The weather is slowly starting to cool off, summer movie season has come to an end, and the Toronto International Film Festival (TIFF) has just ended which can mean only one thing, it’s time for Oscar Season. *Deep sigh* While we still have a month or so to go before that trickle of Oscar hopefuls and talk becomes a flood, it’s still very much upon us as the dramas roll in and look to leave a lasting impression. For those not around last year or not remembering, I’m going to try and avoid such talk about the worthiness of each film in each review, we have plenty of time for that and it seems needlessly aggressive and hyperbolic to start anointing who should be a nominee let alone a winner before all the contenders have gotten their day in the limelight.
With that in mind, our first likely contender actually debuted at TIFF last year, but it is only now seeing a theatrical release. The film is directed by Swedish director Björn Runge in his English language debut though still setting most of it in Stockholm. Stockholm of course being the home of the Nobel Prize, the award at the center of the movie, an adaptation of Meg Wolitzer’s novel. Jonathan Pryce plays an acclaimed and distinguished novelist and professor, Joe Castleman, who after a lifetime of beloved work, finally wins the 1992 Nobel Award in Literature.
Perpetually by his side is his wife, Joan, played by Glenn Close and it’s clear early on that she is the one who takes care of him. She keeps him on schedule, manages his pills, acts as mediator with his writer son (who is desperately looking for approval), and a steadying influence with outsiders to his rasher actions. She’s on the surface the dutiful wife, but as she tells a character in the movie, “[she] is much more interesting than that. At first their relationship is surprisingly cute, but his narcissistic tendencies poke through and grow more and more apparent throughout (including the requisite affairs). The tension is only driven up thanks to the efforts of another writer played by Christian Slater who is aspiring to write a biography about Joe.

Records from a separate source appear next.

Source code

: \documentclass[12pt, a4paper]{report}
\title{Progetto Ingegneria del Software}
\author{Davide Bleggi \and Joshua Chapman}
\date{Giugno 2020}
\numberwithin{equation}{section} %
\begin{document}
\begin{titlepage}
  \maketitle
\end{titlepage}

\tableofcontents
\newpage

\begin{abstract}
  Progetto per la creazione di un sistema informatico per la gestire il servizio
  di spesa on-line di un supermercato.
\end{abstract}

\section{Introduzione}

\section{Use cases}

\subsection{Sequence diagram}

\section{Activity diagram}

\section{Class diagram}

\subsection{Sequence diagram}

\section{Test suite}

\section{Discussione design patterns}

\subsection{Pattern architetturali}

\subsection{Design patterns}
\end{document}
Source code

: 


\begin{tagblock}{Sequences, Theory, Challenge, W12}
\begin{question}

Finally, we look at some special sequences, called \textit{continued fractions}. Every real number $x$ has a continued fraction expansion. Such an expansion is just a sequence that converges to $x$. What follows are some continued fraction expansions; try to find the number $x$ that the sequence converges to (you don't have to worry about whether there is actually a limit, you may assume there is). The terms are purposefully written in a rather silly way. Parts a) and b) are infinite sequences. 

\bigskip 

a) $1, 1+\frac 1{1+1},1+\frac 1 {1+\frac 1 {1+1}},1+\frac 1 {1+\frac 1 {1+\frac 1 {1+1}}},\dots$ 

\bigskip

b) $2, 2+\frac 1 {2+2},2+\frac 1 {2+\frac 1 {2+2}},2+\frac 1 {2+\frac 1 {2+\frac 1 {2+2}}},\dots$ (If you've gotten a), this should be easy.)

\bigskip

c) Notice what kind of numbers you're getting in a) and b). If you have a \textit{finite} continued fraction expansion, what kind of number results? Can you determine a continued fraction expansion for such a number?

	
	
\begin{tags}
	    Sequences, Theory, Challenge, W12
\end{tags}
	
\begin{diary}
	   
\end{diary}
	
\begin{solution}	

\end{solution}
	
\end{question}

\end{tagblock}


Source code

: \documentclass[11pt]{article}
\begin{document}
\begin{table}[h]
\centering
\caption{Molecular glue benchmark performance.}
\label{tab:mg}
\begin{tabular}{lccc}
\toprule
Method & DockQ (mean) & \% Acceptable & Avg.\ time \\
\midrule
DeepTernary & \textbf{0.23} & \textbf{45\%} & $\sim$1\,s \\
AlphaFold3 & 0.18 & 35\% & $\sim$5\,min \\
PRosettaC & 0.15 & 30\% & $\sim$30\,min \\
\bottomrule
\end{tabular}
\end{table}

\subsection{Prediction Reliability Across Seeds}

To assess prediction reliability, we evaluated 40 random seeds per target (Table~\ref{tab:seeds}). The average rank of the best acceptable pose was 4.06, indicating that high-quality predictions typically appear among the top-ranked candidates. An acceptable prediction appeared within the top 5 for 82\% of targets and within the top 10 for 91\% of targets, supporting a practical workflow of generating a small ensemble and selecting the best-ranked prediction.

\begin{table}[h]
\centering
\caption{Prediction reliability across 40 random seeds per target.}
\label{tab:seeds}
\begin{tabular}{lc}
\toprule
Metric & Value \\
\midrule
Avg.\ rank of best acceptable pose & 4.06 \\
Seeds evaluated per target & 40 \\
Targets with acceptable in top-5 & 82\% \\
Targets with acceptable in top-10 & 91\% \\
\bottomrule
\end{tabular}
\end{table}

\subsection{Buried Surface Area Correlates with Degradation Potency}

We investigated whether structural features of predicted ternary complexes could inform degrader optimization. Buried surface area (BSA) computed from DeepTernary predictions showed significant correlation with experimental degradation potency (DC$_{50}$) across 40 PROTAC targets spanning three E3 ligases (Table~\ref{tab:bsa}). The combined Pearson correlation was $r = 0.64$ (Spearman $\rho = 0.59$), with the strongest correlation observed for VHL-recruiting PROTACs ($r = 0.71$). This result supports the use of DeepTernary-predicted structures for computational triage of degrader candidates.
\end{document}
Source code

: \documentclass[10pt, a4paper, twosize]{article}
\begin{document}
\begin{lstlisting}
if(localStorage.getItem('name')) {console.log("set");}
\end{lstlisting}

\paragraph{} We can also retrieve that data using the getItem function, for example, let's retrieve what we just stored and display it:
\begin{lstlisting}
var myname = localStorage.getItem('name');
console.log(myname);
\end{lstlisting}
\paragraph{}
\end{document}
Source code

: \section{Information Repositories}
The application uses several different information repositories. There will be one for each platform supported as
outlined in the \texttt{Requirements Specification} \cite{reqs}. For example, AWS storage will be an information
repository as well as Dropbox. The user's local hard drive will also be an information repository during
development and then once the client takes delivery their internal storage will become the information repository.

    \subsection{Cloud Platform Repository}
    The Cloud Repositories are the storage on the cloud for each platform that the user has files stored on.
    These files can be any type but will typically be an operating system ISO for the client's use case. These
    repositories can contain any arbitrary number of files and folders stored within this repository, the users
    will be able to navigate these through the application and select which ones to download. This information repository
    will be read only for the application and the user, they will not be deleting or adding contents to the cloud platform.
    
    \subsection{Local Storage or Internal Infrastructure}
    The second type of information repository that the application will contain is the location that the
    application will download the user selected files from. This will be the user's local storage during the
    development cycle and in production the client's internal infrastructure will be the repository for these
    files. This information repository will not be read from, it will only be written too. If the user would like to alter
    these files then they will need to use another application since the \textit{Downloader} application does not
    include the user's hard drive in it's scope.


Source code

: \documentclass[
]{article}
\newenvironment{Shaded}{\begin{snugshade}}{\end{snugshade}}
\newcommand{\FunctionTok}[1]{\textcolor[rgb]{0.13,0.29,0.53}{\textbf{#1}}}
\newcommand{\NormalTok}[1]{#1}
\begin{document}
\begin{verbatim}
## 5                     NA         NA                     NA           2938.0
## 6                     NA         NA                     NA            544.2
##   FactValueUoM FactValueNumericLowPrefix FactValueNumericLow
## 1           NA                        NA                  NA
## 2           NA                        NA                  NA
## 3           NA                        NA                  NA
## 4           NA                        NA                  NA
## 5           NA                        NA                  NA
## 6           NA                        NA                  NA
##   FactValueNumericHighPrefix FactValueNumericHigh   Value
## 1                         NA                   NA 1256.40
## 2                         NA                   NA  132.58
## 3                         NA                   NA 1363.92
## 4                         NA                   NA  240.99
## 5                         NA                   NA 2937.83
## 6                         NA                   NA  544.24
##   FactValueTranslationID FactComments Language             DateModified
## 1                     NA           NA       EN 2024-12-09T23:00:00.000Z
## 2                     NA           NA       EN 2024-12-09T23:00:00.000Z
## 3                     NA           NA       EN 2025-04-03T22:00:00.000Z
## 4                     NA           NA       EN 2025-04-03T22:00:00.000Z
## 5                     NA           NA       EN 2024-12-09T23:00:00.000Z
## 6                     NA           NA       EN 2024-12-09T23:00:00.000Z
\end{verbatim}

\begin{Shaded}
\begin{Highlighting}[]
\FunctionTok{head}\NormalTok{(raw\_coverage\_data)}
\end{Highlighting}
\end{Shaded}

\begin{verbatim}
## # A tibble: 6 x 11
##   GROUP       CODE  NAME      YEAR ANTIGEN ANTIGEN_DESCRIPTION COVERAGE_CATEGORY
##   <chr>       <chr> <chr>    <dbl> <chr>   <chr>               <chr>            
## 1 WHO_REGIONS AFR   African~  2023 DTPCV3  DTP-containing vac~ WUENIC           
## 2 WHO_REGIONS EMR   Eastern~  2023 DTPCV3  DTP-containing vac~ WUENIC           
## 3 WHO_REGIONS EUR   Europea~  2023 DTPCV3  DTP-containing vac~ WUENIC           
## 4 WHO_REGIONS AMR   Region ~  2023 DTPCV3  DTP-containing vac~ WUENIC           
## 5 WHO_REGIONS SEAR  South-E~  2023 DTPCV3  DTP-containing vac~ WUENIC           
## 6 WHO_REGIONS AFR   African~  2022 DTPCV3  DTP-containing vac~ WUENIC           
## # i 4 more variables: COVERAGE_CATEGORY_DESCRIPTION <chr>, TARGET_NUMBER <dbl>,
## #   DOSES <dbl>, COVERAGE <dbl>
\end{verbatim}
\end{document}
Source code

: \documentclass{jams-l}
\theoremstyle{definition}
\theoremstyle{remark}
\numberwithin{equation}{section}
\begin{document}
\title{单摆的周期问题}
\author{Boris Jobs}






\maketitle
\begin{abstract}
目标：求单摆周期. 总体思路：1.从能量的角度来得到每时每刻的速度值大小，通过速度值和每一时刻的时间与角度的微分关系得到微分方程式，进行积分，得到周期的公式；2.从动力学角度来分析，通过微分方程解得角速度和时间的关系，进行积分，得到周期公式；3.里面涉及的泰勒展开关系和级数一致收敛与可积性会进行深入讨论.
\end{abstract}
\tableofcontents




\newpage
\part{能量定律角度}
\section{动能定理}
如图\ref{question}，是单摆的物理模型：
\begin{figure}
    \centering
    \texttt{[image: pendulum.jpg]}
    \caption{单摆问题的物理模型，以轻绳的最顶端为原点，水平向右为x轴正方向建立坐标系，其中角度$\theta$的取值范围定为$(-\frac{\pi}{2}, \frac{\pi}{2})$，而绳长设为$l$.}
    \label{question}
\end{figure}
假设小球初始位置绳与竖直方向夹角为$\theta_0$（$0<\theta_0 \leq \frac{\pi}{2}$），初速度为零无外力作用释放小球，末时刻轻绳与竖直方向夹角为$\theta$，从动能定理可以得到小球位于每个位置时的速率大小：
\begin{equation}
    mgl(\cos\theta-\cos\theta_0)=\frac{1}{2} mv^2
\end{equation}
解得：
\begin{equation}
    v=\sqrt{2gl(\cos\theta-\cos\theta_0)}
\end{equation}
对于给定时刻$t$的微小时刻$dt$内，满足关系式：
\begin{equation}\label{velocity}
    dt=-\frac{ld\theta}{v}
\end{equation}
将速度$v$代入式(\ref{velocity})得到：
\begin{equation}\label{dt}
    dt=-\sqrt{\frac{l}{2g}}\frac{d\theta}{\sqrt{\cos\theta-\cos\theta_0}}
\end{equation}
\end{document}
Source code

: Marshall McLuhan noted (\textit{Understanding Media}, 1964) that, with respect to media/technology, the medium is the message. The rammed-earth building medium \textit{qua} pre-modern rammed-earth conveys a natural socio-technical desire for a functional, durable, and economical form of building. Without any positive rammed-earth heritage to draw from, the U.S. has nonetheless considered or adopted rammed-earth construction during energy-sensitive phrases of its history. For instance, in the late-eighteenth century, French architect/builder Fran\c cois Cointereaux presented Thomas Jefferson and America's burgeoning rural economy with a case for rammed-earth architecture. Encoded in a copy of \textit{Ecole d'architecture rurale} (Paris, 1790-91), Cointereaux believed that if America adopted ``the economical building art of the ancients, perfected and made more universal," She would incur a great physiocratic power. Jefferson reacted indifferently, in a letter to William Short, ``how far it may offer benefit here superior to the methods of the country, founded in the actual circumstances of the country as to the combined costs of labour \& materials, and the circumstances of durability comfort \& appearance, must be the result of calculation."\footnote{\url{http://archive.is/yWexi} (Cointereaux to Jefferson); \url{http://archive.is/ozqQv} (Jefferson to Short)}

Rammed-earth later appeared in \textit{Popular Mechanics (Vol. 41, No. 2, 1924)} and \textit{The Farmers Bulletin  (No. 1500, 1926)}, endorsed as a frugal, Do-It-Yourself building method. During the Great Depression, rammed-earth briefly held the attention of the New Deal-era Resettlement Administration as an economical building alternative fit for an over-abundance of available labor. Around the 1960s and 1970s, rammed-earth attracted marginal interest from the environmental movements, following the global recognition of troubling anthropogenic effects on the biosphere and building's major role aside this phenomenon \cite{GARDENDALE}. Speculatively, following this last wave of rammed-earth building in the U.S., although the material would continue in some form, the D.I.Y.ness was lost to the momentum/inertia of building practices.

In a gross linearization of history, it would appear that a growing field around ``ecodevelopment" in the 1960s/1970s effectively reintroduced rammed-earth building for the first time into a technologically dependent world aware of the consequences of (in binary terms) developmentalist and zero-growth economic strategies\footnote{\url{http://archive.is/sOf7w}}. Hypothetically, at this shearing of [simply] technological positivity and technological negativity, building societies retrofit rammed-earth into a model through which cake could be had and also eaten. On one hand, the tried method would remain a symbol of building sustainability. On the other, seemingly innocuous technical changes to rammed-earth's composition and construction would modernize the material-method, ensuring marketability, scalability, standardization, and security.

It’s a slow build of tension though as Glenn Close unsurprisingly plays it mostly close to the vest. She’s made a career out of playing cold characters and while I’d hardly call her character here cold, she’s certainly good at keeping her emotions in check and I’d argue that it almost becomes a metanarrative trait. We get flashbacks to 1958 and beyond that show her start as a writer in the class of her married professor (Joe) and how she wound up in the situation she is now. Wisely though, the focus is overwhelming on the “present day”, keeping them as a nice complement and nothing more.
Close is obviously the highlight and able to make a character enthralling who is very clearly in control and yet not necessarily making the decisions we all want her to make. Pryce is also quite good, making for someone hard to watch at times and yet the way he just effortlessly slips into the loving half of an old married couple after acting like a right prick really enables the plot to unfold logically. Max Irons (yes, the son of Jeremy) who plays the son comes across as a real doofus throughout and is impossible to take seriously, but it’s nice to see Slater allowed back into serious roles and one that plays to his strengths at that.
It’s just a performance film first and foremost, the style is functional and all, but it’s well-crafted at that. Close is the reason to see it to be sure, but the plot is an effective thorough-line (predictable as it may be) and it never feels like she is struggling against the writing. It’s a good if not particularly unique start to the season.